- Listed records

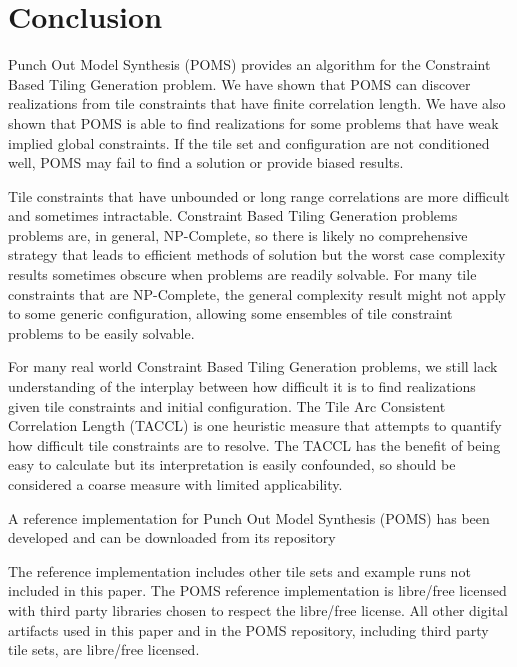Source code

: \section{Conclusion}

Punch Out Model Synthesis (POMS) provides an algorithm for the Constraint Based Tiling Generation problem.
We have shown that POMS can discover realizations from tile constraints that have finite correlation length.
We have also shown that POMS is able to find realizations for some problems
that have weak implied global constraints.
If the tile set and configuration are not conditioned well,
POMS may fail to find a solution or provide biased results.

Tile constraints that have unbounded or long range correlations are more difficult and sometimes intractable.
Constraint Based Tiling Generation problems problems are, in general, NP-Complete, so there is likely
no comprehensive strategy that leads to efficient methods of solution but the worst case complexity
results sometimes obscure when problems are readily solvable.
For many tile constraints that are NP-Complete, the general complexity result might not
apply to some generic configuration, allowing some ensembles of tile constraint problems
to be easily solvable.

For many real world Constraint Based Tiling Generation problems, we still lack understanding of the
interplay between how difficult it is to find realizations given tile constraints
and initial configuration.
The Tile Arc Consistent Correlation Length (TACCL) is one heuristic measure that attempts
to quantify how difficult tile constraints are to resolve.
The TACCL has the benefit of being easy to calculate but its interpretation is easily confounded,
so should be considered a coarse measure with limited applicability.

A reference implementation for Punch Out Model Synthesis (POMS) has been developed and can be downloaded
from its repository

The reference implementation includes other tile sets and example runs not included in this paper.
The POMS reference implementation is libre/free licensed with third party libraries chosen to respect the libre/free license.
All other digital artifacts used in this paper and in the POMS repository, including third party tile sets, are libre/free licensed.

- How to complete this task
Pictures stay out. Repeat only the lines from the beginning of the data through the line that has "Tile constraints that have unbounded".

- Response to this task
Source code

: \section{Conclusion}

Punch Out Model Synthesis (POMS) provides an algorithm for the Constraint Based Tiling Generation problem.
We have shown that POMS can discover realizations from tile constraints that have finite correlation length.
We have also shown that POMS is able to find realizations for some problems
that have weak implied global constraints.
If the tile set and configuration are not conditioned well,
POMS may fail to find a solution or provide biased results.

Tile constraints that have unbounded or long range correlations are more difficult and sometimes intractable.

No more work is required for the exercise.